[Click on image to enlarge] Keith’s note: This image was taken on 21 November 1966 by Lunar Orbiter II at an altitude of 44 miles. The image is taken from frame 92, Framelet 445, and has resolution is 0.98 meters/pixel. As such the large boulder that has left a trail is around 6-7 meters in diameter. The image on the left shows the highest resolution image available online at LPI. On the right is the raw unproceesed image we retrieved this afternoon. While the large boulder’s trail is seen in both images, the details of that trail and the rest of the boulder field are much sharper in our newly retrieved image.
By coincidence this large boulder is very similar in size to “House Rock” a large boulder north of the Haughton Mars Research Station on Devon Island.
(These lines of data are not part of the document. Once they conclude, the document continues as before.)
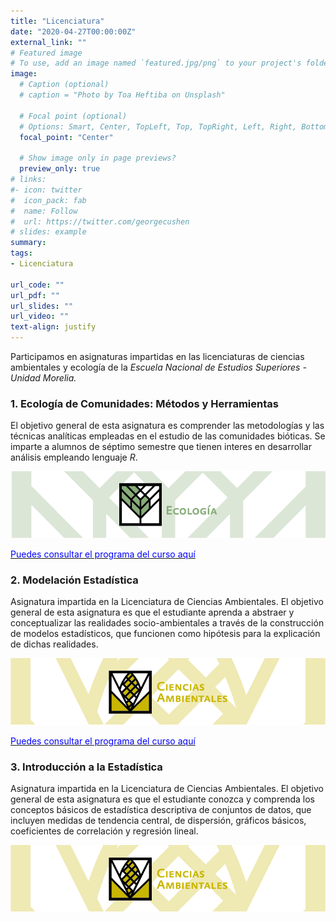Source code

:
 ```yaml
---
title: "Licenciatura"
date: "2020-04-27T00:00:00Z"
external_link: ""
# Featured image
# To use, add an image named `featured.jpg/png` to your project's folder. 
image: 
  # Caption (optional)
  # caption = "Photo by Toa Heftiba on Unsplash"

  # Focal point (optional)
  # Options: Smart, Center, TopLeft, Top, TopRight, Left, Right, BottomLeft, Bottom, BottomRight
  focal_point: "Center"

  # Show image only in page previews?
  preview_only: true
# links:
#- icon: twitter
#  icon_pack: fab
#  name: Follow
#  url: https://twitter.com/georgecushen
# slides: example
summary: 
tags:
- Licenciatura

url_code: ""
url_pdf: ""
url_slides: ""
url_video: ""
text-align: justify
---
```


Participamos en asignaturas impartidas en las licenciaturas de ciencias ambientales y ecología de la *Escuela Nacional de Estudios Superiores - Unidad Morelia.*

### 1. Ecología de Comunidades: Métodos y Herramientas

El objetivo general de esta asignatura es comprender las metodologías y las técnicas analíticas empleadas en el estudio de las
comunidades bióticas. Se imparte a alumnos de séptimo semestre que tienen interes en desarrollar análisis empleando lenguaje *R*.

 ![](ecologia.jpg)

[<span style="color:blue">Puedes consultar el programa del curso aquí</span>](http://www.ecologia.enesmorelia.unam.mx/pdf/66.pdf)

### 2. Modelación Estadística

Asignatura impartida en la Licenciatura de Ciencias Ambientales. El objetivo general de esta asignatura es que el estudiante aprenda a 
abstraer y conceptualizar las realidades socio-ambientales a través de la construcción de modelos estadísticos, que funcionen como 
hipótesis para la explicación de dichas realidades.

 ![](ambientales.jpg)

[<span style="color:blue">Puedes consultar el programa del curso aquí</span>](ProgramaModelaciónEstadística.pdf)

### 3. Introducción a la Estadística

Asignatura impartida en la Licenciatura de Ciencias Ambientales. El objetivo general de esta asignatura es que el estudiante conozca y comprenda los conceptos básicos de estadística 
descriptiva de conjuntos de datos, que incluyen medidas de tendencia central, de dispersión, gráficos básicos, coeficientes de correlación y regresión lineal. 

 ![](ambientales.jpg)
That’s me standing on top if it.
This rock is a favorite place to pose for photos and was named after the large rock that Astronaut Jack Schmitt posed next to during the Apollo 17 mission.
“House Rock” is the name of the big boulder found by John Young and Charlie Duke at their “Station 11” near the rim of North Ray Crater during the third EVA of the Apollo 16 mission.
The big split boulder in the Apollo 17 photograph posted on your web site is not House Rock. It is sometimes referred to as “Tracy’s Rock”, as explained in the Apollo Lunar Surface Journal (at 165:28:58).
Great work! I am surprised you were able to find a boulder track that they did not find when they originally searched the images back in the ’60s.